Top Senate Democrat backs waiver for Biden Pentagon nominee
The incoming chairman of the Senate Armed Services Committee announced Wednesday that he will support President Biden’s pick for Defense secretary, despite warning four years ago he would not support allowing another recently retired general to take the job.
“Lloyd Austin is a decorated leader who has led a distinguished career and is exceptionally qualified,” Sen. Jack Reed (D-R.I.) said in a statement released the day of Biden’s inauguration.
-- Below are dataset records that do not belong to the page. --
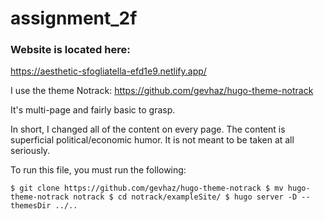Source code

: # assignment_2f

### Website is located here: 
https://aesthetic-sfogliatella-efd1e9.netlify.app/

I use the theme Notrack: https://github.com/gevhaz/hugo-theme-notrack

It's multi-page and fairly basic to grasp.

In short, I changed all of the content on every page. The content is superficial political/economic humor. It is not meant to be taken at all seriously.

To run this file, you must run the following:

`$ git clone https://github.com/gevhaz/hugo-theme-notrack
$ mv hugo-theme-notrack notrack
$ cd notrack/exampleSite/
$ hugo server -D --themesDir ../..`
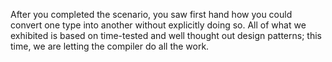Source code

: After you completed the scenario, you saw first hand how you could convert one type into another without explicitly doing so. All of what we exhibited is based on time-tested and well thought out design patterns; this time, we are letting the compiler do all the work.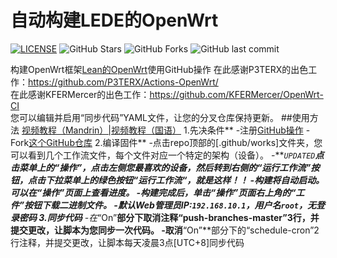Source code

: # 自动构建LEDE的OpenWrt
[![LICENSE](https://img.shields.io/github/license/mashape/apistatus.svg?style=flat&logo=github&label=LICENSE)](https://github.com/esirplayground/AutoBuild-OpenWrt/blob/master/LICENSE)
![GitHub Stars](https://img.shields.io/github/stars/esirplayground/AutoBuild-OpenWrt.svg?style=flat&logo=appveyor&label=Stars&logo=github)
![GitHub Forks](https://img.shields.io/github/forks/esirplayground/AutoBuild-OpenWrt.svg?style=flat&logo=appveyor&label=Forks&logo=github)
![GitHub last commit](https://img.shields.io/github/last-commit/esirplayground/AutoBuild-OpenWrt?label=Latest%20Commit&logo=github)


构建OpenWrt框架[Lean的OpenWrt](https://github.com/coolsnowwolf/lede)使用GitHub操作
在此感谢P3TERX的出色工作：https://github.com/P3TERX/Actions-OpenWrt/  
在此感谢KFERMercer的出色工作：https://github.com/KFERMercer/OpenWrt-CI  
您可以编辑并启用“同步代码”YAML文件，让您的分叉仓库保持更新。
##使用方法
[视频教程（Mandrin）|视频教程（国语）](https://youtu.be/9YO7nxNry-4)
1.先决条件**
-注册[GitHub操作](https://github.com/features/actions/signup)
-Fork[这个GitHub仓库](https://github.com/esirplayground/AutoBuild-OpenWrt)
2.编译固件**
-点击repo顶部的[.github/works]文件夹，您可以看到几个工作流文件，每个文件对应一个特定的架构（设备）。
-***`UPDATED`***点击菜单上的“操作”，点击左侧您最喜欢的设备，然后转到右侧的“运行工作流”按钮，点击下拉菜单上的绿色按钮“运行工作流“，就是这样！！
-构建将自动启动。可以在“操作”页面上查看进度。
-构建完成后，单击“操作”页面右上角的“工件”按钮下载二进制文件。
-默认Web管理员IP:`192.168.10.1`，用户名`root`，无登录密码
3.同步代码**
-在**“On”**部分下取消注释“push-branches-master”3行，并提交更改，让脚本为您同步一次代码。
-取消**“On”**部分下的“schedule-cron”2行注释，并提交更改，让脚本每天凌晨3点[UTC+8]同步代码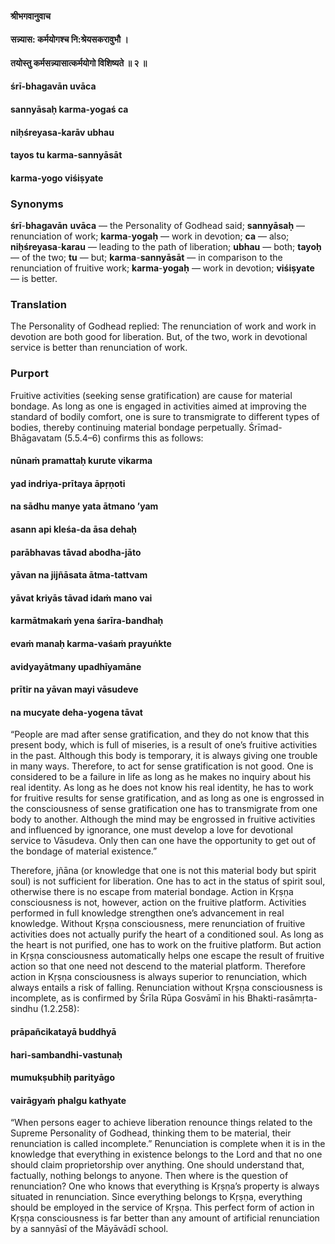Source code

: #### श्रीभगवानुवाच
#### सन्न्यास: कर्मयोगश्च नि:श्रेयसकरावुभौ ।
#### तयोस्तु कर्मसन्न्यासात्कर्मयोगो विशिष्यते ॥ २ ॥

#### śrī-bhagavān uvāca
#### sannyāsaḥ karma-yogaś ca
#### niḥśreyasa-karāv ubhau
#### tayos tu karma-sannyāsāt
#### karma-yogo viśiṣyate

### Synonyms

**śrī**-**bhagavān** **uvāca** — the Personality of Godhead said; **sannyāsaḥ** — renunciation of work; **karma**-**yogaḥ** — work in devotion; **ca** — also; **niḥśreyasa**-**karau** — leading to the path of liberation; **ubhau** — both; **tayoḥ** — of the two; **tu** — but; **karma**-**sannyāsāt** — in comparison to the renunciation of fruitive work; **karma**-**yogaḥ** — work in devotion; **viśiṣyate** — is better.

### Translation

The Personality of Godhead replied: The renunciation of work and work in devotion are both good for liberation. But, of the two, work in devotional service is better than renunciation of work.

### Purport

Fruitive activities (seeking sense gratification) are cause for material bondage. As long as one is engaged in activities aimed at improving the standard of bodily comfort, one is sure to transmigrate to different types of bodies, thereby continuing material bondage perpetually. Śrīmad-Bhāgavatam (5.5.4–6) confirms this as follows:

#### nūnaṁ pramattaḥ kurute vikarma
#### yad indriya-prītaya āpṛṇoti
#### na sādhu manye yata ātmano ’yam
#### asann api kleśa-da āsa dehaḥ

#### parābhavas tāvad abodha-jāto
#### yāvan na jijñāsata ātma-tattvam
#### yāvat kriyās tāvad idaṁ mano vai
#### karmātmakaṁ yena śarīra-bandhaḥ

#### evaṁ manaḥ karma-vaśaṁ prayuṅkte
#### avidyayātmany upadhīyamāne
#### prītir na yāvan mayi vāsudeve
#### na mucyate deha-yogena tāvat

“People are mad after sense gratification, and they do not know that this present body, which is full of miseries, is a result of one’s fruitive activities in the past. Although this body is temporary, it is always giving one trouble in many ways. Therefore, to act for sense gratification is not good. One is considered to be a failure in life as long as he makes no inquiry about his real identity. As long as he does not know his real identity, he has to work for fruitive results for sense gratification, and as long as one is engrossed in the consciousness of sense gratification one has to transmigrate from one body to another. Although the mind may be engrossed in fruitive activities and influenced by ignorance, one must develop a love for devotional service to Vāsudeva. Only then can one have the opportunity to get out of the bondage of material existence.”

Therefore, jñāna (or knowledge that one is not this material body but spirit soul) is not sufficient for liberation. One has to act in the status of spirit soul, otherwise there is no escape from material bondage. Action in Kṛṣṇa consciousness is not, however, action on the fruitive platform. Activities performed in full knowledge strengthen one’s advancement in real knowledge. Without Kṛṣṇa consciousness, mere renunciation of fruitive activities does not actually purify the heart of a conditioned soul. As long as the heart is not purified, one has to work on the fruitive platform. But action in Kṛṣṇa consciousness automatically helps one escape the result of fruitive action so that one need not descend to the material platform. Therefore action in Kṛṣṇa consciousness is always superior to renunciation, which always entails a risk of falling. Renunciation without Kṛṣṇa consciousness is incomplete, as is confirmed by Śrīla Rūpa Gosvāmī in his Bhakti-rasāmṛta-sindhu (1.2.258):

#### prāpañcikatayā buddhyā
#### hari-sambandhi-vastunaḥ
#### mumukṣubhiḥ parityāgo
#### vairāgyaṁ phalgu kathyate

“When persons eager to achieve liberation renounce things related to the Supreme Personality of Godhead, thinking them to be material, their renunciation is called incomplete.” Renunciation is complete when it is in the knowledge that everything in existence belongs to the Lord and that no one should claim proprietorship over anything. One should understand that, factually, nothing belongs to anyone. Then where is the question of renunciation? One who knows that everything is Kṛṣṇa’s property is always situated in renunciation. Since everything belongs to Kṛṣṇa, everything should be employed in the service of Kṛṣṇa. This perfect form of action in Kṛṣṇa consciousness is far better than any amount of artificial renunciation by a sannyāsī of the Māyāvādī school.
“He has demonstrated a clear commitment to civilian control of the military,” Reed added. “I will support his historic nomination and believe he will restore direction to a Pentagon that has been left rudderless and adrift for too long under the previous administration. His character and integrity are unquestioned and he possesses the knowledge and skill to effectively lead the Pentagon.”
Reed’s announcement is unsurprising after he has been signaling in recent weeks he was leaning toward supporting Austin, who would be the nation’s first Black secretary of Defense.
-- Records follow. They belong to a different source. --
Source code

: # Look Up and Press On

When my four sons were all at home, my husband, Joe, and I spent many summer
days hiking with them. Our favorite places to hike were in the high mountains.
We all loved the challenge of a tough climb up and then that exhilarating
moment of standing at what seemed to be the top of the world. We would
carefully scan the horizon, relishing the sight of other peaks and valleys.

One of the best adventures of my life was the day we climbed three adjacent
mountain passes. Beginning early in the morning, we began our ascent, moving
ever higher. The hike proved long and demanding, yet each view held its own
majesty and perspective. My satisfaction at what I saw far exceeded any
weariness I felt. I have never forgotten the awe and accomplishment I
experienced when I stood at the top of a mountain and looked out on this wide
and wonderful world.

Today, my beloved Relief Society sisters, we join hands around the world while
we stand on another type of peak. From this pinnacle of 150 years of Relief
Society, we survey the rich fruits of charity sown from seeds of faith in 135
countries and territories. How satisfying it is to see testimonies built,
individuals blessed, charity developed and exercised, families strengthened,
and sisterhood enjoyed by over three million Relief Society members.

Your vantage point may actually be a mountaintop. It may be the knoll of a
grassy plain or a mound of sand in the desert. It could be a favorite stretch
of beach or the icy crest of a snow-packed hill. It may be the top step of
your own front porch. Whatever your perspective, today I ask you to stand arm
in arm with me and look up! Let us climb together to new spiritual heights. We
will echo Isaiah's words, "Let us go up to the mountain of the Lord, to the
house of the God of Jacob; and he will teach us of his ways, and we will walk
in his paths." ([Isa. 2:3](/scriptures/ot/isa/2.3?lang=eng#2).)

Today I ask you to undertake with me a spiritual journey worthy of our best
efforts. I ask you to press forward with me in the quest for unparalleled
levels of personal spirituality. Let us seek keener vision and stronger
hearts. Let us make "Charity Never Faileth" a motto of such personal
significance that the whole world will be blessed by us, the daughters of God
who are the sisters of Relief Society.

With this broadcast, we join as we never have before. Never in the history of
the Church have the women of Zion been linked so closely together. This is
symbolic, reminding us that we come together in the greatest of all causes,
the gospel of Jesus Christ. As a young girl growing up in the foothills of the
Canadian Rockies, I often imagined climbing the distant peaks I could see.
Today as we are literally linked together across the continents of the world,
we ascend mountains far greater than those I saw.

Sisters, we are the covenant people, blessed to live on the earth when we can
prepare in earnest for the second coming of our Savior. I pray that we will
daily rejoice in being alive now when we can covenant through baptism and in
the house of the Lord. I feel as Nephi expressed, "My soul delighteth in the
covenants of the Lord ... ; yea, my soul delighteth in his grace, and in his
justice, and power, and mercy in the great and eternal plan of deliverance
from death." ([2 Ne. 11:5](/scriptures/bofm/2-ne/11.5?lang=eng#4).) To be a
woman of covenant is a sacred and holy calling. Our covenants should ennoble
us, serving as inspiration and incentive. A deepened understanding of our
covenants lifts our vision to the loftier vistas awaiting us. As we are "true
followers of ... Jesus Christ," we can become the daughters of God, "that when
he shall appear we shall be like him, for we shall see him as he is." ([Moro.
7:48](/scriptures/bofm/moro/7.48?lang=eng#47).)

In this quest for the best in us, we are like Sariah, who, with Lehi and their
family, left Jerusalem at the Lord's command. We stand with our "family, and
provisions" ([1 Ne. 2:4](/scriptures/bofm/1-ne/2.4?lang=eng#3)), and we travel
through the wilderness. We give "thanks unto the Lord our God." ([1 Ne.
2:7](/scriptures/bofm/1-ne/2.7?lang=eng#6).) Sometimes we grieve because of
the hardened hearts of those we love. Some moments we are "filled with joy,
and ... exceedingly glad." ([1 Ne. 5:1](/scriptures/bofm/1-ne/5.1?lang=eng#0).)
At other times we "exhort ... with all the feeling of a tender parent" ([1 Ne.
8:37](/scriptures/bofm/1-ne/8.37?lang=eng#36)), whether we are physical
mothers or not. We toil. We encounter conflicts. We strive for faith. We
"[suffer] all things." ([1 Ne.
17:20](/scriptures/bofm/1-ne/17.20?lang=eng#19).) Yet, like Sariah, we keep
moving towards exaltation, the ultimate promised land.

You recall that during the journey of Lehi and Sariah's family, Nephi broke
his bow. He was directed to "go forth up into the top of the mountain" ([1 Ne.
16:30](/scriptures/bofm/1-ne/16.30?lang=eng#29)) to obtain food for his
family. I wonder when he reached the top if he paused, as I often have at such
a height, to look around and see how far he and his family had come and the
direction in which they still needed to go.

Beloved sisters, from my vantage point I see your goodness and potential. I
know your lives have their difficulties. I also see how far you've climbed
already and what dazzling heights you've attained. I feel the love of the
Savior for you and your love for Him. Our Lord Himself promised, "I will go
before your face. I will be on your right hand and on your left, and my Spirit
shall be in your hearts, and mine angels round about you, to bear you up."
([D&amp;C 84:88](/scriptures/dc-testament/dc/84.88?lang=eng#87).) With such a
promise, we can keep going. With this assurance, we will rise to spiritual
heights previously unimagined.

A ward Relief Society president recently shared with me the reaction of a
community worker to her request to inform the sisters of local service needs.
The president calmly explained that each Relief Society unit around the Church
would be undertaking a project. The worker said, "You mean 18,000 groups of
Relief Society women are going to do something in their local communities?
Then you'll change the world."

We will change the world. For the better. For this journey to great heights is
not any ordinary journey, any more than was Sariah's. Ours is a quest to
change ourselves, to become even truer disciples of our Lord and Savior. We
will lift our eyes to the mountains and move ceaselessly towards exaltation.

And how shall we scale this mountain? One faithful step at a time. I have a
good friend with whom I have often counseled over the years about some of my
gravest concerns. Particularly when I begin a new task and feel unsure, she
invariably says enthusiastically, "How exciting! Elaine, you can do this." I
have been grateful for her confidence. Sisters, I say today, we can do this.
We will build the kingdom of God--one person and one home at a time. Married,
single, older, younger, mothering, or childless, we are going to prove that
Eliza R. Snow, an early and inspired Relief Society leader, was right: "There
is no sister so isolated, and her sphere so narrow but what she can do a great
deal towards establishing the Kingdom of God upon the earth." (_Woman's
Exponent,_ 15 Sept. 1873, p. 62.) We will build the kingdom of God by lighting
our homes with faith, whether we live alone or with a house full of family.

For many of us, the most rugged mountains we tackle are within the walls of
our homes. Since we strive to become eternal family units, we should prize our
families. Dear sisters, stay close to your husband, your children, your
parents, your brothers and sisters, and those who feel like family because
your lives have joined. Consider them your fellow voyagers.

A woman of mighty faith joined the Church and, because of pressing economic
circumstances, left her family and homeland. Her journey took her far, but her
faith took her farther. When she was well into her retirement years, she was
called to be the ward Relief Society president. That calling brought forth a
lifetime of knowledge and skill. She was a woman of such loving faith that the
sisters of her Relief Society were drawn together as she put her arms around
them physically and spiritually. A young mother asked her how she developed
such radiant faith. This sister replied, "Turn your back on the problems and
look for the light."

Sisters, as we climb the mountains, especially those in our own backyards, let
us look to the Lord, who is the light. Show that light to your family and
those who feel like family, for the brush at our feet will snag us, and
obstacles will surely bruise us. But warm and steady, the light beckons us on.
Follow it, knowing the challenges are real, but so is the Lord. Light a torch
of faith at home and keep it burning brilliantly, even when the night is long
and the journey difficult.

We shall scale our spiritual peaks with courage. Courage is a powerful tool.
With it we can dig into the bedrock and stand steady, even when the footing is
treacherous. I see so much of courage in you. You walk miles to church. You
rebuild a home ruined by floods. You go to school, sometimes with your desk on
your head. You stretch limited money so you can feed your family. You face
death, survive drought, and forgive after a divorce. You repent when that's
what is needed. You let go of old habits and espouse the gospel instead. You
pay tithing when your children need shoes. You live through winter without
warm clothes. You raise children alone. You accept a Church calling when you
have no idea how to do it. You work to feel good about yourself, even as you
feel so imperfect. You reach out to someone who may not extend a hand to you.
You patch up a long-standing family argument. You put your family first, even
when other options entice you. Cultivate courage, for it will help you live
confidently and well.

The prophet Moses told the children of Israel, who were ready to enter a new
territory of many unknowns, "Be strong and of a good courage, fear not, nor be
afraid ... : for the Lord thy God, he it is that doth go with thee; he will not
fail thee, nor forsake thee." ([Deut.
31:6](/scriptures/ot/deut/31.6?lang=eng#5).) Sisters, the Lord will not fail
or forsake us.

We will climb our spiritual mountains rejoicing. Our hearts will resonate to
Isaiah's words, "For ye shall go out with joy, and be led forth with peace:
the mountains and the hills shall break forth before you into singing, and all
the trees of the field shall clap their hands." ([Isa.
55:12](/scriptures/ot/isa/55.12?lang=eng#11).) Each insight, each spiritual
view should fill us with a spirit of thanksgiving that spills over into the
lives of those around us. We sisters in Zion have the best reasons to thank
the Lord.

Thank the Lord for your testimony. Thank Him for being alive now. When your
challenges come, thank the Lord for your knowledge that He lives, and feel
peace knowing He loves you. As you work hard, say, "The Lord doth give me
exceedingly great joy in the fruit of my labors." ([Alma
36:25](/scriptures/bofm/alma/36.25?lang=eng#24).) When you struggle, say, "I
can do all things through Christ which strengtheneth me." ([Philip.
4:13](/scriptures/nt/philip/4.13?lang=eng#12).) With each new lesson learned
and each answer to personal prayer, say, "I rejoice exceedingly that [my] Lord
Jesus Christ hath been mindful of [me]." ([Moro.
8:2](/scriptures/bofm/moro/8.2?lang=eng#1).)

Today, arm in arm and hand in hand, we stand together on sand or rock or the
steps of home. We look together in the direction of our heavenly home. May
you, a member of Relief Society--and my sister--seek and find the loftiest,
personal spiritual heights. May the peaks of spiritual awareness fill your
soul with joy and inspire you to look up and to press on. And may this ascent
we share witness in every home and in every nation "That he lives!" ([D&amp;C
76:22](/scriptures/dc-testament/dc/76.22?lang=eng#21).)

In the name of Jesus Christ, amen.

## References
But the strong endorsement from the top Democrat on the Senate Armed Services Committee is the latest sign Austin will be able to overcome lingering concerns from some lawmakers and ultimately be confirmed.
Reed’s statement is also notable because four years ago he bluntly stated he would not support another waiver to allow a recently retired general to lead the Pentagon after supporting one for former President Trump’s first Defense secretary, James Mattis.
Under a 1947 law meant to ensure civilian control of the military, Defense secretaries must have been out-of-uniform for at least seven years. Austin retired from the military in mid-2016.
The law has been waived twice before, most recently for Mattis in 2017.
“Waiving the law should happen no more than once in a generation,” Reed said after supporting Mattis’s waiver. “Therefore, I will not support a waiver for future nominees. Nor will I support any effort to water down or repeal the statute in the future.”
But in his statement Wednesday, Reed said he believe Austin is the right person to lead the Pentagon amid an “unprecedented set of challenges.”
“I backed the waiver for General Mattis in large part because of Donald Trump’s inexperience and temperament and had no intention of supporting another waiver so soon. That rationale seems almost quaint now considering the seismic forces we are currently facing,” he said.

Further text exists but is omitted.